When Hans Eysenck passed away in 1997, he was one of the most influential psychologists of all time, behind only Freud and Piaget. Yet few outside the field had heard of him, which is the problem with conflating citations and actual influence.

His fame was built on work concerning intelligence and personality testing, called psychometrics. He maintained the hereditability of IQ and personality traits and came under fire for that, but also published work validating astrology. 

What has him under fire now are papers that explored the idea that personality was a bigger risk factor in various forms of heart disease and cancer than something like smoking. Some concluded that personality factors were six times more likely to increase the risk of lung cancer than smoking was. Unsurprisingly, the tobacco industry was happy to give a grant to a group saying that.
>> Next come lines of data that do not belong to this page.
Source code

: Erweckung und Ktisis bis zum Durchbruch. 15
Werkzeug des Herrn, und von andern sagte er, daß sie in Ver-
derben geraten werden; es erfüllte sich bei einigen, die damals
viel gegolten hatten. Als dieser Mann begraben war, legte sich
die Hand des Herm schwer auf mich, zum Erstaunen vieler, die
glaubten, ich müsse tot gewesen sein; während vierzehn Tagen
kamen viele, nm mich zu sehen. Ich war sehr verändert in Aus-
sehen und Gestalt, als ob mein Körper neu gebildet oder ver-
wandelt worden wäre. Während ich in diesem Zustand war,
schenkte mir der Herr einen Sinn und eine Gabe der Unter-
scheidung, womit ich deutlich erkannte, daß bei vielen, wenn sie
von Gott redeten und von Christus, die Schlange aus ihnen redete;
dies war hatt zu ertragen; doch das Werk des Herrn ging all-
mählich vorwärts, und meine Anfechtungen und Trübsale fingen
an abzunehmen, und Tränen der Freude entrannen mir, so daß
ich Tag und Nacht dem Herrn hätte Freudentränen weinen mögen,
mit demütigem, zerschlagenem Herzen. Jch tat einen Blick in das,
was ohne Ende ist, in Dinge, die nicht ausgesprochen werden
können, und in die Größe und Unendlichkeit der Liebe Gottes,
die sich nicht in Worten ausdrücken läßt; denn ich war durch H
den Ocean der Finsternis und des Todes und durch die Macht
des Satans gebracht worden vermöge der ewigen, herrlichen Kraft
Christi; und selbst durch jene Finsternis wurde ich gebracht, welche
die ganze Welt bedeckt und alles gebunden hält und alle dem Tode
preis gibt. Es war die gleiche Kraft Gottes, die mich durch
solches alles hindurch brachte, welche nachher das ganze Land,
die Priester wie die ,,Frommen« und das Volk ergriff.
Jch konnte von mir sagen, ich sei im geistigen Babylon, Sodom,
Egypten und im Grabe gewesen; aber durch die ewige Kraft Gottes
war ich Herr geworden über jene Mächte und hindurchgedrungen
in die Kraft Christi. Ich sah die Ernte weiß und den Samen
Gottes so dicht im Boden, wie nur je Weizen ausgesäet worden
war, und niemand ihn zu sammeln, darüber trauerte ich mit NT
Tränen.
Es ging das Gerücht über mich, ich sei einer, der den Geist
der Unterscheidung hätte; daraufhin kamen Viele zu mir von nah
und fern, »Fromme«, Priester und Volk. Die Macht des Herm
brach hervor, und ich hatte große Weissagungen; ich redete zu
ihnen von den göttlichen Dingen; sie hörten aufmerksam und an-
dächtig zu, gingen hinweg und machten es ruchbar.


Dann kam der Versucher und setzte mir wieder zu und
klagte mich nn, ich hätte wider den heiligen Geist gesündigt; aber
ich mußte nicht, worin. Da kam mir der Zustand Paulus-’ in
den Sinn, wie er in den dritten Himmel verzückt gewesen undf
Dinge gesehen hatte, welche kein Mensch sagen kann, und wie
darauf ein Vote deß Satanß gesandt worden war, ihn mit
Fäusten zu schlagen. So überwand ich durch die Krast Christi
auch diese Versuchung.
There is no evidence he was being bought off, though that is the go-to smear for everyone unpopular, he probably believed it. But he may also have been duped by an associate, Ronald Grossath-Maticek.


Credit: Wikipedia

Either way, it led to claims that there was a cancer-prone personality, a heart disease-prone personality, a mixture personality and a healthy personality. And psychology being methodologically sketchy anyway, journals published it, because it's impossible to really peer review psychology any more than you can astrology. 

The 2000s have been tough for psychology, with some of its greatest leaders turning out to be frauds. It's time to go beyond populist speculation about car grills and personality and that liberals have prettier daughters and everything can be published if it uses surveys of college undergraduates ... if they want to take back their credibility.

As Stephen Fleischfresser, Ph.D, notes in Cosmos, King College London has flagged 26 of their publications as unsound and there may be more to follow.